> **Problem requirements**: Make an exact copy of all the data, pictures excluded.

> **Task inputs**:
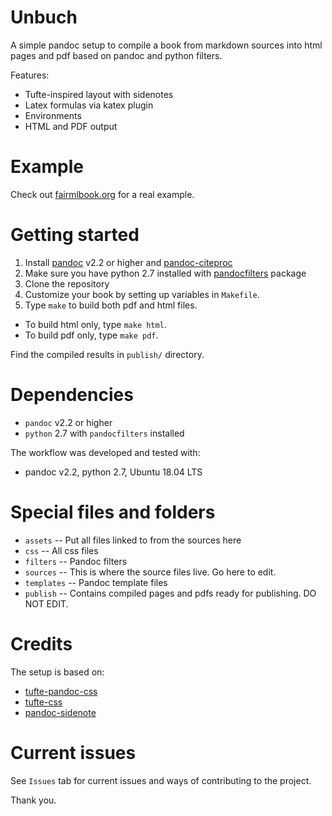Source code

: # Unbuch

A simple pandoc setup to compile a book from markdown sources into html pages and pdf based on pandoc and python filters.

Features:

* Tufte-inspired layout with sidenotes
* Latex formulas via katex plugin
* Environments
* HTML and PDF output

# Example

Check out [fairmlbook.org](https://fairmlbook.org) for a real example.

# Getting started

1. Install [pandoc](https://pandoc.org/) v2.2 or higher and [pandoc-citeproc](https://github.com/jgm/pandoc-citeproc)
2. Make sure you have python 2.7 installed with [pandocfilters](https://github.com/jgm/pandocfilters) package
3. Clone the repository
4. Customize your book by setting up variables in `Makefile`.
5. Type `make` to build both pdf and html files.
  - To build html only, type `make html`.
  - To build pdf only, type `make pdf`.

Find the compiled results in `publish/` directory.

# Dependencies

- `pandoc` v2.2 or higher
- `python` 2.7 with `pandocfilters` installed

The workflow was developed and tested with:
- pandoc v2.2, python 2.7, Ubuntu 18.04 LTS

# Special files and folders

* `assets` -- Put all files linked to from the sources here
* `css` -- All css files
* `filters` -- Pandoc filters
* `sources` -- This is where the source files live. Go here to edit.
* `templates` -- Pandoc template files
* `publish` -- Contains compiled pages and pdfs ready for publishing. DO NOT EDIT.

# Credits

The setup is based on:

* [tufte-pandoc-css](https://github.com/jez/tufte-pandoc-css)
* [tufte-css](https://github.com/edwardtufte/tufte-css)
* [pandoc-sidenote](https://github.com/jez/pandoc-sidenote)

# Current issues

See `Issues` tab for current issues and ways of contributing to the project.

Thank you.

> **Solution to this problem**:
Source code

: # Unbuch

A simple pandoc setup to compile a book from markdown sources into html pages and pdf based on pandoc and python filters.

Features:

* Tufte-inspired layout with sidenotes
* Latex formulas via katex plugin
* Environments
* HTML and PDF output

# Example

Check out [fairmlbook.org](https://fairmlbook.org) for a real example.

# Getting started

1. Install [pandoc](https://pandoc.org/) v2.2 or higher and [pandoc-citeproc](https://github.com/jgm/pandoc-citeproc)
2. Make sure you have python 2.7 installed with [pandocfilters](https://github.com/jgm/pandocfilters) package
3. Clone the repository
4. Customize your book by setting up variables in `Makefile`.
5. Type `make` to build both pdf and html files.
  - To build html only, type `make html`.
  - To build pdf only, type `make pdf`.

Find the compiled results in `publish/` directory.

# Dependencies

- `pandoc` v2.2 or higher
- `python` 2.7 with `pandocfilters` installed

The workflow was developed and tested with:
- pandoc v2.2, python 2.7, Ubuntu 18.04 LTS

# Special files and folders

* `assets` -- Put all files linked to from the sources here
* `css` -- All css files
* `filters` -- Pandoc filters
* `sources` -- This is where the source files live. Go here to edit.
* `templates` -- Pandoc template files
* `publish` -- Contains compiled pages and pdfs ready for publishing. DO NOT EDIT.

# Credits

The setup is based on:

* [tufte-pandoc-css](https://github.com/jez/tufte-pandoc-css)
* [tufte-css](https://github.com/edwardtufte/tufte-css)
* [pandoc-sidenote](https://github.com/jez/pandoc-sidenote)

# Current issues

See `Issues` tab for current issues and ways of contributing to the project.

Thank you.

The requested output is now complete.